AL COMPLEANNO di Amici miei è venuto anche l’architetto Rambaldo Melandri, il più romantico del gruppo, quello che si sveglia la mattina presto per andare a portare il San Bernardo a fare una pisciatina, Birillo, quello che si innamora della donna sbagliata, la moglie abituata a star bene del primario Alfeo Sassaroli. Il Melandri quello che fa le zingarate come gli altri, non ne può fare a meno, e quando si accorge di aver fatto il passo sbagliato con quella donna chiede aiuto agli amici e poi liberato si lancia in un inno alla vita: “Ragazzi, come si sta bene tra noi, tra uomini! Ma perché non siamo nati tutti finocchi?”. Insomma l’architetto Rambaldo Melandri è il meno zingaro di tutti o se volete il più coglione del gruppo, ma è venuto lui alla festa di Amici miei perché gli altri non potevano. Son tutti morti.
Si sono ritrovati, direi Firenze s’è ritrovata in piazza Santo Spirito cuore di San Frediano a vedere il film come fosse stata la prima volta che lo vedevano e lo facevano come quello di un altro film famoso che conosceva tutte le battute a memoria. Come la supercazzola del conte Mascetti. “La supercazzola prematurata, tarapia tapioco con lo scappellamento a destra come se fosse antani”. Che non vuol dire nulla ma è un modo per ridere.

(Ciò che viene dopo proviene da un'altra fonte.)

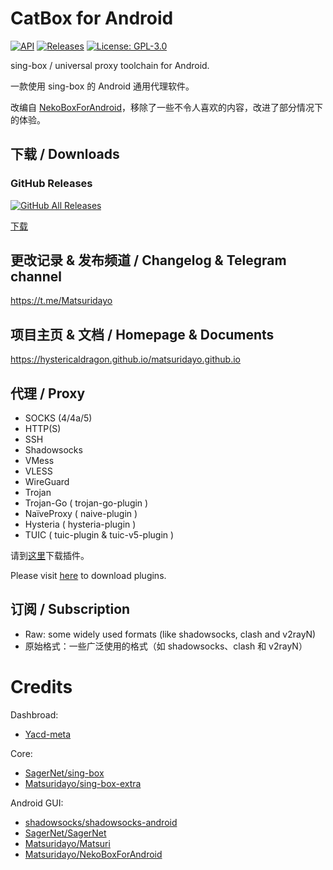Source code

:# CatBox for Android

[![API](https://img.shields.io/badge/API-21%2B-brightgreen.svg?style=flat)](https://android-arsenal.com/api?level=21)
[![Releases](https://img.shields.io/github/v/release/HystericalDragon/CatBoxForAndroid)](https://github.com/HystericalDragon/CatBoxForAndroid/releases)
[![License: GPL-3.0](https://img.shields.io/badge/license-GPL--3.0-orange.svg)](https://www.gnu.org/licenses/gpl-3.0)

sing-box / universal proxy toolchain for Android.

一款使用 sing-box 的 Android 通用代理软件。

改编自 [NekoBoxForAndroid](https://github.com/MatsuriDayo/NekoBoxForAndroid)，移除了一些不令人喜欢的内容，改进了部分情况下的体验。
## 下载 / Downloads

### GitHub Releases

[![GitHub All Releases](https://img.shields.io/github/downloads/HystericalDragon/CatBoxForAndroid/total?label=downloads-total&logo=github&style=flat-square)](https://github.com/HystericalDragon/CatBoxForAndroid/releases)

[下载](https://github.com/HystericalDragon/CatBoxForAndroid/releases)

## 更改记录 & 发布频道 / Changelog & Telegram channel

https://t.me/Matsuridayo

## 项目主页 & 文档 / Homepage & Documents

https://hystericaldragon.github.io/matsuridayo.github.io

## 代理 / Proxy

* SOCKS (4/4a/5)
* HTTP(S)
* SSH
* Shadowsocks
* VMess
* VLESS
* WireGuard
* Trojan
* Trojan-Go ( trojan-go-plugin )
* NaïveProxy ( naive-plugin )
* Hysteria ( hysteria-plugin )
* TUIC ( tuic-plugin & tuic-v5-plugin )

请到[这里](https://hystericaldragon.github.io/matsuridayo.github.io/m-plugin/)下载插件。

Please visit [here](https://hystericaldragon.github.io/matsuridayo.github.io/m-plugin/) to download plugins.

## 订阅 / Subscription

* Raw: some widely used formats (like shadowsocks, clash and v2rayN)
* 原始格式：一些广泛使用的格式（如 shadowsocks、clash 和 v2rayN）

# Credits

Dashbroad:
- [Yacd-meta](https://github.com/MetaCubeX/Yacd-meta)

Core:
- [SagerNet/sing-box](https://github.com/SagerNet/sing-box)
- [Matsuridayo/sing-box-extra](https://github.com/MatsuriDayo/sing-box-extra)

Android GUI:
- [shadowsocks/shadowsocks-android](https://github.com/shadowsocks/shadowsocks-android)
- [SagerNet/SagerNet](https://github.com/SagerNet/SagerNet)
- [Matsuridayo/Matsuri](https://github.com/MatsuriDayo/Matsuri)
- [Matsuridayo/NekoBoxForAndroid](https://github.com/MatsuriDayo/NekoBoxForAndroid)
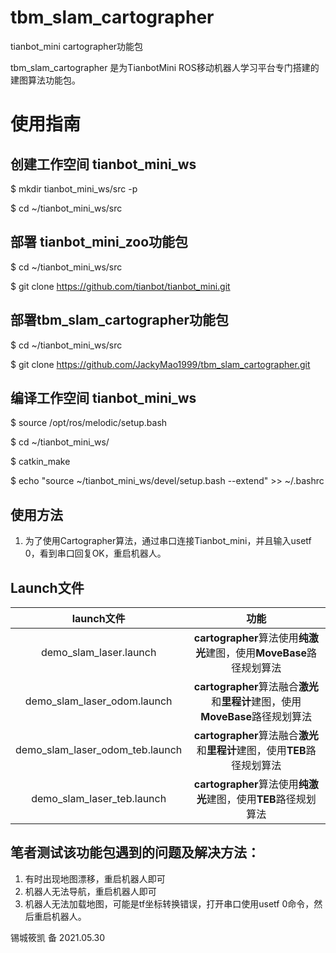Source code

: # tbm_slam_cartographer
tianbot_mini cartographer功能包


tbm_slam_cartographer 是为TianbotMini ROS移动机器人学习平台专门搭建的建图算法功能包。

# 使用指南

## 创建工作空间 tianbot_mini_ws

$ mkdir tianbot_mini_ws/src -p 

$ cd ~/tianbot_mini_ws/src  

## 部署 tianbot_mini_zoo功能包

$ cd ~/tianbot_mini_ws/src 

$ git clone https://github.com/tianbot/tianbot_mini.git  

## 部署tbm_slam_cartographer功能包

$ cd ~/tianbot_mini_ws/src 

$ git clone https://github.com/JackyMao1999/tbm_slam_cartographer.git

## 编译工作空间 tianbot_mini_ws

$ source /opt/ros/melodic/setup.bash 

$ cd ~/tianbot_mini_ws/ 

$ catkin_make 

$ echo "source ~/tianbot_mini_ws/devel/setup.bash --extend" >> ~/.bashrc  



## 使用方法

1. 为了使用Cartographer算法，通过串口连接Tianbot_mini，并且输入usetf 0，看到串口回复OK，重启机器人。

## Launch文件

|           launch文件            |                             功能                             |
| :-----------------------------: | :----------------------------------------------------------: |
|     demo_slam_laser.launch      | **cartographer**算法使用**纯激光**建图，使用**MoveBase**路径规划算法 |
|   demo_slam_laser_odom.launch   | **cartographer**算法融合**激光**和**里程计**建图，使用**MoveBase**路径规划算法 |
| demo_slam_laser_odom_teb.launch | **cartographer**算法融合**激光**和**里程计**建图，使用**TEB**路径规划算法 |
|   demo_slam_laser_teb.launch    | **cartographer**算法使用**纯激光**建图，使用**TEB**路径规划算法 |



## 笔者测试该功能包遇到的问题及解决方法：

1. 有时出现地图漂移，重启机器人即可
2. 机器人无法导航，重启机器人即可
3. 机器人无法加载地图，可能是tf坐标转换错误，打开串口使用usetf 0命令，然后重启机器人。



锡城筱凯 备 2021.05.30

DEV’ESSERE per questo che la supercazzola è entrata nel linguaggio dei politici che amano dire che quella detta dagli altri è una supercazzola dimenticando che ormai non dicono che supercazzole. Con la differenza che quelle di Tognazzi nel film di Pietro Germi, che non potè realizzarlo perché si ammalò e perciò venne diretto da Mario Monicelli, le supercazzole sono come le zingarate ovvero goliardate che nascondono la decisione si sfuggire ai problemi, di non risolverli, di non affrontarli, insomma di disprezzarli, invece le supercazzole di tanti politici sono il massimo che partorisce la loro intelligenza.
È un film di quarant’anni fa, eravamo tutti più giovani. Sarebbe possibile farlo oggi un film così? Probabilmente no perché siamo così a terra che non abbiamo più né capacità né voglia di ridere. E poi i treni oggi hanno i finestrini sigillati e i viaggiatori non possono sporgersi fuori per essere presi a schiaffi alla stazione di Santa Maria Novella, come fecero gli amici miei in quel memorabile scherzo nel quale il Perozzi, il giornalista della Nazione, schiaffeggia anche il figlio, un tipo tutto d’un pezzo, che è su quel treno. “Oh, che parti sempre te!”, gli grida il Perotti e poi più avanti riflette: “O ero io l’imbecille che la vita la pigliavo tutta come un gioco o era lui che la pigliava come una condanna ai lavori forzati o eravamo tutt’e due”.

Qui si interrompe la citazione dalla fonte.